This isn’t a full-blown review, but I’ve been using TomTom for a few quick trips around my neighborhood, and so far I’ve found it far less appealing than AT&T’s Navigator (a $10-a-month iPhone service powered by TeleNav)–even though the two products are comparable in many ways and TomTom is packed with worthwhile features.

That’s for two basic reasons:

A) TomTom offers spoken directions available in multiple languages with a variety of voices in both genders with a variety of accents. They sound nice and crisp. But so far in my trips, they’ve never spoken the names of roads–not even major highways, let alone neighborhood streets. Navigator offers only one voice (plus a Spanish-language option) and it sounds pretty muffled even over my car stereo. But when it tells me to turn, it mentions the street by name. Every time so far.

B) When TomTom wants to give me a heads up that I’ll need to do something before long, it specifies distances in yards. Odometers, most road signs, and my brain all use fractions of miles. And so does Navigator.

Between the lack of spoken road names and the frequent references to yardage, I’m finding it mighty tough to follow TomTom’s directions through the audio instructions alone; I have to glance at the iPhone a lot, and even then it’s not always clear what TomTom wants me to do. With Navigator, by contrast, it’s pretty easy to keep on track simply by following the spoken directions.

Other notable differences between the two packages relate to the fact that TomTom is an app-plus-maps package sold at a flat price, while Navigator is a service that downloads maps and other info as you need them. TomTom occupies a hefty 1.2GB of space on your iPhone, works even if you don’t have a data connection, and doesn’t offer live traffic info. (Maybe the company will offer traffic data as an optional service–it’s available for its hardware devices.)

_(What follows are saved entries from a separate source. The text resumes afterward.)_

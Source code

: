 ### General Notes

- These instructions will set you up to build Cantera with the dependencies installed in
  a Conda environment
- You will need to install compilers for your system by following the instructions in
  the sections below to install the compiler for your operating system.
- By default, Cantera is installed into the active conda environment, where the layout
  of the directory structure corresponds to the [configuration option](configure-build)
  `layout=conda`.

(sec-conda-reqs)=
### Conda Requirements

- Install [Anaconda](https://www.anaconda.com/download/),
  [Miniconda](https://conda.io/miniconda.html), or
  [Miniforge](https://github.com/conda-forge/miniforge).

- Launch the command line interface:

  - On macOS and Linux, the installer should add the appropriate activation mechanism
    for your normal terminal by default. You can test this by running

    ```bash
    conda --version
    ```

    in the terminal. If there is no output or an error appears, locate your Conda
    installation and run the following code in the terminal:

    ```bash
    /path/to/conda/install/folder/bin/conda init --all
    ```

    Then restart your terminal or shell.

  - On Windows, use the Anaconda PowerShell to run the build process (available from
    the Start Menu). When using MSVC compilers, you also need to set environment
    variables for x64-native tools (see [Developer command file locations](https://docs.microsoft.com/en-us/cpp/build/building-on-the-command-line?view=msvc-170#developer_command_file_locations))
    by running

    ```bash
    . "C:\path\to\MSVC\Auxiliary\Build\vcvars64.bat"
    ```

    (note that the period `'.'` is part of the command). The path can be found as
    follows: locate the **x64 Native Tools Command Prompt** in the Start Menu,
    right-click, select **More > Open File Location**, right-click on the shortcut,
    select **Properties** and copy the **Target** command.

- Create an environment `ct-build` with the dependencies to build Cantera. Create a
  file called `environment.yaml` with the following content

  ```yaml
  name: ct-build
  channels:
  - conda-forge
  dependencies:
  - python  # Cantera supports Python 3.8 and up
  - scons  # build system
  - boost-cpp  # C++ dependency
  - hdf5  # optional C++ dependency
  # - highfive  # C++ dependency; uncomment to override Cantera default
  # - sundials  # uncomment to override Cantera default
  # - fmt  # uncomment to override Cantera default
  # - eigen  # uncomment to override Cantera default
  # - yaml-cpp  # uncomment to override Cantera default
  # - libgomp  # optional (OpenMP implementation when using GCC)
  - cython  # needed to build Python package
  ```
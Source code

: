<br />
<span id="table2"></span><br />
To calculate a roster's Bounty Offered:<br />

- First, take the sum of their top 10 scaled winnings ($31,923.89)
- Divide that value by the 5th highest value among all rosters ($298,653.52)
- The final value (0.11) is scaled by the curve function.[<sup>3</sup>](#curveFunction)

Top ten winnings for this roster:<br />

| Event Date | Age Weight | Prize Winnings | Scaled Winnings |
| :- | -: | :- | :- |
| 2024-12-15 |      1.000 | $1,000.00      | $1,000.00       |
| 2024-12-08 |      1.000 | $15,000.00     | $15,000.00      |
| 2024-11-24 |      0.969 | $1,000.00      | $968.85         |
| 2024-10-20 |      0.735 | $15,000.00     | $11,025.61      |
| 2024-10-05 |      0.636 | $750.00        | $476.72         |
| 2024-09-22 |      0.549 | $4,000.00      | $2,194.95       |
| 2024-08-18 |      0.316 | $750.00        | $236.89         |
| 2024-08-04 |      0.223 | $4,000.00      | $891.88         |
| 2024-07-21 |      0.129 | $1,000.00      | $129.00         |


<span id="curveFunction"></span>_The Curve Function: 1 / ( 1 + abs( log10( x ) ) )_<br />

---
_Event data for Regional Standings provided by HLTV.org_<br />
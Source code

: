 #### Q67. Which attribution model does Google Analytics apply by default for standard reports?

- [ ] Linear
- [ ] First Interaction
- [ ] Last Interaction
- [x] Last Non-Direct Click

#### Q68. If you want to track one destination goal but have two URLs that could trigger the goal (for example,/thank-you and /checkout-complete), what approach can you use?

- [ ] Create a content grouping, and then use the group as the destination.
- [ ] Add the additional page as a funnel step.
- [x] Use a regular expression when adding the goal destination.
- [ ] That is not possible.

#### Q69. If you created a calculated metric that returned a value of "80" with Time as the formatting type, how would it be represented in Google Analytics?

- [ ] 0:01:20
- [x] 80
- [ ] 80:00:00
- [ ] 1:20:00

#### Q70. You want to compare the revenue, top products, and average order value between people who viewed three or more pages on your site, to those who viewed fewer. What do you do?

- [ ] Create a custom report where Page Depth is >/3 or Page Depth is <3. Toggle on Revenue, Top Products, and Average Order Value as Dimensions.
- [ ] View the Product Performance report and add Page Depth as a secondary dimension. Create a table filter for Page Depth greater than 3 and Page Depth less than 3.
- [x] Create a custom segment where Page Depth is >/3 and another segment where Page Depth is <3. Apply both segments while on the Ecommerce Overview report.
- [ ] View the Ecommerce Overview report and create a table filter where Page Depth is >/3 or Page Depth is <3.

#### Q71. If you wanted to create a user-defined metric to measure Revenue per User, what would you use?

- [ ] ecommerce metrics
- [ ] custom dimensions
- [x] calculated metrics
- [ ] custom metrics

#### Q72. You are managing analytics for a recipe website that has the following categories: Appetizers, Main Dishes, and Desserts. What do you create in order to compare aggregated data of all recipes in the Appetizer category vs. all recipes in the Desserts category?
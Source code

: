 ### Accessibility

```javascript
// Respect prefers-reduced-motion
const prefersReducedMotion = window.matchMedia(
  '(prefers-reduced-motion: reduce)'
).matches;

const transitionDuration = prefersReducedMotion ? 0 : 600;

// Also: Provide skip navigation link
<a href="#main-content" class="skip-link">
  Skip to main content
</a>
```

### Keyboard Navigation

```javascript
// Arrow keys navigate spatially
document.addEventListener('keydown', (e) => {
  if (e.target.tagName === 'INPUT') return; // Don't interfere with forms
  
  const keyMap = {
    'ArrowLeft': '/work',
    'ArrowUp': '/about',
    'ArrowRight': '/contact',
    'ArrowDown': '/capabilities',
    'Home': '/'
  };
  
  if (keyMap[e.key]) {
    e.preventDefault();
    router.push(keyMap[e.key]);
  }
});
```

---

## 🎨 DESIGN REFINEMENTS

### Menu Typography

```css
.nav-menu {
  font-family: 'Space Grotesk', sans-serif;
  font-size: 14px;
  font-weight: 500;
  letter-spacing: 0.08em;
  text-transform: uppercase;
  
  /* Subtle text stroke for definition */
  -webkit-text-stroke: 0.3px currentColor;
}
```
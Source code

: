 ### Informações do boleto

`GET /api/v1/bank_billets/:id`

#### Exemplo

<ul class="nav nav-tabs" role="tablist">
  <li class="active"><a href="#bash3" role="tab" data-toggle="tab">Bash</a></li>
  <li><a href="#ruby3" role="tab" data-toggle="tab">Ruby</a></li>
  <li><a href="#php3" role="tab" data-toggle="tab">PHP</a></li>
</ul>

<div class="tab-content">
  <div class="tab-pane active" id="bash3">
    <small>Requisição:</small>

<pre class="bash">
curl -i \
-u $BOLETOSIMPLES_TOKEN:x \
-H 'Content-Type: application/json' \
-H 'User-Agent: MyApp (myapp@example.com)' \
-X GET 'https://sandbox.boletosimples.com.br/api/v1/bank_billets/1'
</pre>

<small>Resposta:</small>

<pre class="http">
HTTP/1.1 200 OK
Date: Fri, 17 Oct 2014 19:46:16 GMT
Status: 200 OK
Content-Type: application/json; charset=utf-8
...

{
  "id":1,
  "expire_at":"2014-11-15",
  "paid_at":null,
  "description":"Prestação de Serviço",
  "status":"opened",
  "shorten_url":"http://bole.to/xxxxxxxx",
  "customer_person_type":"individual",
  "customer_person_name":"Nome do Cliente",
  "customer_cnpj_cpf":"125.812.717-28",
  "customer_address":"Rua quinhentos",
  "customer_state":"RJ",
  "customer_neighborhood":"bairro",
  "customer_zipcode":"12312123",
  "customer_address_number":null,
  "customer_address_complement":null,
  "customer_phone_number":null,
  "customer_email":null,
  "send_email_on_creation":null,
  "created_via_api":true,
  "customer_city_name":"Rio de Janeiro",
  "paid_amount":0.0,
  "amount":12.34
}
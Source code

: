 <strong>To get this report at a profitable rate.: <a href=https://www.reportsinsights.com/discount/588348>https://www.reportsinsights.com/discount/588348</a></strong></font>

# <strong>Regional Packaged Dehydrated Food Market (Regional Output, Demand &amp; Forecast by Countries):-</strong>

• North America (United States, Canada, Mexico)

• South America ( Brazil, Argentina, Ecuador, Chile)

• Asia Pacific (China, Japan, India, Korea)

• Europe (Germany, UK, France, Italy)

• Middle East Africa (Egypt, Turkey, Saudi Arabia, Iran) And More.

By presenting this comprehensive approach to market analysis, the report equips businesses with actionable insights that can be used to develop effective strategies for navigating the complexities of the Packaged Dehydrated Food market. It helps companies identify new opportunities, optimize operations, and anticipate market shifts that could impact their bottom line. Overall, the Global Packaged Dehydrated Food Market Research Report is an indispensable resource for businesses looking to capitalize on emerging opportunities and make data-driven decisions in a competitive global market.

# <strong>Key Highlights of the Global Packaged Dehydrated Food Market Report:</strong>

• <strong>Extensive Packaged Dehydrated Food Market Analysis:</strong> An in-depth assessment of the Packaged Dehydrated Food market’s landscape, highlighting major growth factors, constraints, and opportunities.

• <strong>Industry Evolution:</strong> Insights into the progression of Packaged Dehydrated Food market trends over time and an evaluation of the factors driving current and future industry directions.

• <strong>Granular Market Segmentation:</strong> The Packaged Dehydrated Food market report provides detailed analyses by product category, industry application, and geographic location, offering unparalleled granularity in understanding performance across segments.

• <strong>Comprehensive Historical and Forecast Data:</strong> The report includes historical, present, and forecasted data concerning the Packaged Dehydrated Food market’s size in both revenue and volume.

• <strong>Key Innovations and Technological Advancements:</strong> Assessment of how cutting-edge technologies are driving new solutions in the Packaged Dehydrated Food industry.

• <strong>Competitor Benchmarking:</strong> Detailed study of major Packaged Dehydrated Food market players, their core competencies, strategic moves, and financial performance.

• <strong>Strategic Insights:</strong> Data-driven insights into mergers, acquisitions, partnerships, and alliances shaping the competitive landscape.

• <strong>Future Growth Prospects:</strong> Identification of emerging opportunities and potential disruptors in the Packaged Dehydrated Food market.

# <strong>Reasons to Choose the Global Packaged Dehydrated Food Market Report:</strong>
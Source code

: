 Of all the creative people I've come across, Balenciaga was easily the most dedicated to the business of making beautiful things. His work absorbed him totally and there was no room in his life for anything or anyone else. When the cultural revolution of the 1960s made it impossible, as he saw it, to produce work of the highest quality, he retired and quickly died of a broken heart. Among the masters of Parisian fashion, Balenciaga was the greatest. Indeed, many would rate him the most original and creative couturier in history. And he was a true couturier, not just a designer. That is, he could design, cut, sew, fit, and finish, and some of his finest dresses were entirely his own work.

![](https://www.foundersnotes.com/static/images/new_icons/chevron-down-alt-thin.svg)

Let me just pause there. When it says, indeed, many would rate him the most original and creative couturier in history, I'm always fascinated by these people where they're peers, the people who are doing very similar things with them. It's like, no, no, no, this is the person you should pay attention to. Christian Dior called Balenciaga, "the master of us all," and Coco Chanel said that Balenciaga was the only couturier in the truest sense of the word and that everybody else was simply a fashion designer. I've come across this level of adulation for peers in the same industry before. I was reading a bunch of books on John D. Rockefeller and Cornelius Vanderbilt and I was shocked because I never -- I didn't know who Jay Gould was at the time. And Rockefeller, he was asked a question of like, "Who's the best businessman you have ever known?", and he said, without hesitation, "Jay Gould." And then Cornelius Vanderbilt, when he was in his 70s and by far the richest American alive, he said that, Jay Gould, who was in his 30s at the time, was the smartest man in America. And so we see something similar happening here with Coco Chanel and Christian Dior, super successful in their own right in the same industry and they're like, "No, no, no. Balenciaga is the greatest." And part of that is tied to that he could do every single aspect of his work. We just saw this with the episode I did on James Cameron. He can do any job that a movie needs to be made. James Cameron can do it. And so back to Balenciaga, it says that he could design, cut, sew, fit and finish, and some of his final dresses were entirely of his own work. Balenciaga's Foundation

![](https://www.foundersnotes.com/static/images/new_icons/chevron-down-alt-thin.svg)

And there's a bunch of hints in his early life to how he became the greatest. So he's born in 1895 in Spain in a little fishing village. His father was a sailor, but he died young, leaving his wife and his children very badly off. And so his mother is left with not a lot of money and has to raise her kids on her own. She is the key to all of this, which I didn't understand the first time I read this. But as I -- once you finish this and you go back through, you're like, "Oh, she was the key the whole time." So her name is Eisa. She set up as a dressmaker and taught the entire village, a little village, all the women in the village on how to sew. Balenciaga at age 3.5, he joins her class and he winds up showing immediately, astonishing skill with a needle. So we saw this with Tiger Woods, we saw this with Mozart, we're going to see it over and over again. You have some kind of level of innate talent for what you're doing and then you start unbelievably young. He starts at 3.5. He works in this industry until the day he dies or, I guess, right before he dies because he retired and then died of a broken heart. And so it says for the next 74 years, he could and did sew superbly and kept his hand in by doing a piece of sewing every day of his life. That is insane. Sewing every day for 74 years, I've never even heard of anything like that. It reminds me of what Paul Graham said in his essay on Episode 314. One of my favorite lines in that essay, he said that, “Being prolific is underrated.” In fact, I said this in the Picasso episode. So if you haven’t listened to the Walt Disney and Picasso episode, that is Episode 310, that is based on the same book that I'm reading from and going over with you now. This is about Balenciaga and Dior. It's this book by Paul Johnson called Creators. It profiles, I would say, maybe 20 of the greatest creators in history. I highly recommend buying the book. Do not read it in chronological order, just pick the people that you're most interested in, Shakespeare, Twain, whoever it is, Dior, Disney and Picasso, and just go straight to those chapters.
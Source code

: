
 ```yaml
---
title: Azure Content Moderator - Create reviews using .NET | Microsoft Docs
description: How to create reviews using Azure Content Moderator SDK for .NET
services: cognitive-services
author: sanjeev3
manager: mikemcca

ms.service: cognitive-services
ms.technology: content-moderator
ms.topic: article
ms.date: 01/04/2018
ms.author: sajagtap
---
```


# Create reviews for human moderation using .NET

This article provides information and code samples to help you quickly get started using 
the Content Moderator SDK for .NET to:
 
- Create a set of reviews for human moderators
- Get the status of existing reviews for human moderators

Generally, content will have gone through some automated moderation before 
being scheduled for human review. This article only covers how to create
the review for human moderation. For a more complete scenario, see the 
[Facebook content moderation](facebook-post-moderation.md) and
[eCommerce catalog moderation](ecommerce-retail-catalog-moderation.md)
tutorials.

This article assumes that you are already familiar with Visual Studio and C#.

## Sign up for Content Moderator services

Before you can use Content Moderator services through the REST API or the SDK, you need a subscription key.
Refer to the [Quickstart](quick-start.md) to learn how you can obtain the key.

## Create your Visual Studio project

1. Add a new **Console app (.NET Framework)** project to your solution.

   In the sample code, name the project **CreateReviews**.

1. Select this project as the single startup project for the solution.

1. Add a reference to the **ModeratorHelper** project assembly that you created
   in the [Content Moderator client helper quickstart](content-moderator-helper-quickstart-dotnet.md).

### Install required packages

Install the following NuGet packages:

Navigator, by contrast only uses 3.2MB of memory on your phone but requires a working data connection. And it does offer live traffic info–a feature which helps to justify the monthly fee.

Both Navigator and TomTom have done a good job of keeping pace with my wanderings via the iPhone’s built-in GPS so far, but I’m still intrigued by TomTom’s car kit, which builds more powerful external GPS into a mounting bracket. TomTom doesn’t seem to have announced the price for this optional accessory yet.

Bottom line for now? I’ll take Navigator over TomTom for now, but I’m still looking for my dream iPhone GPS solution, and want to check out other available options. Are you using an iPhone for GPS? Any recommendations?

After the jump, a couple of TomTom screens.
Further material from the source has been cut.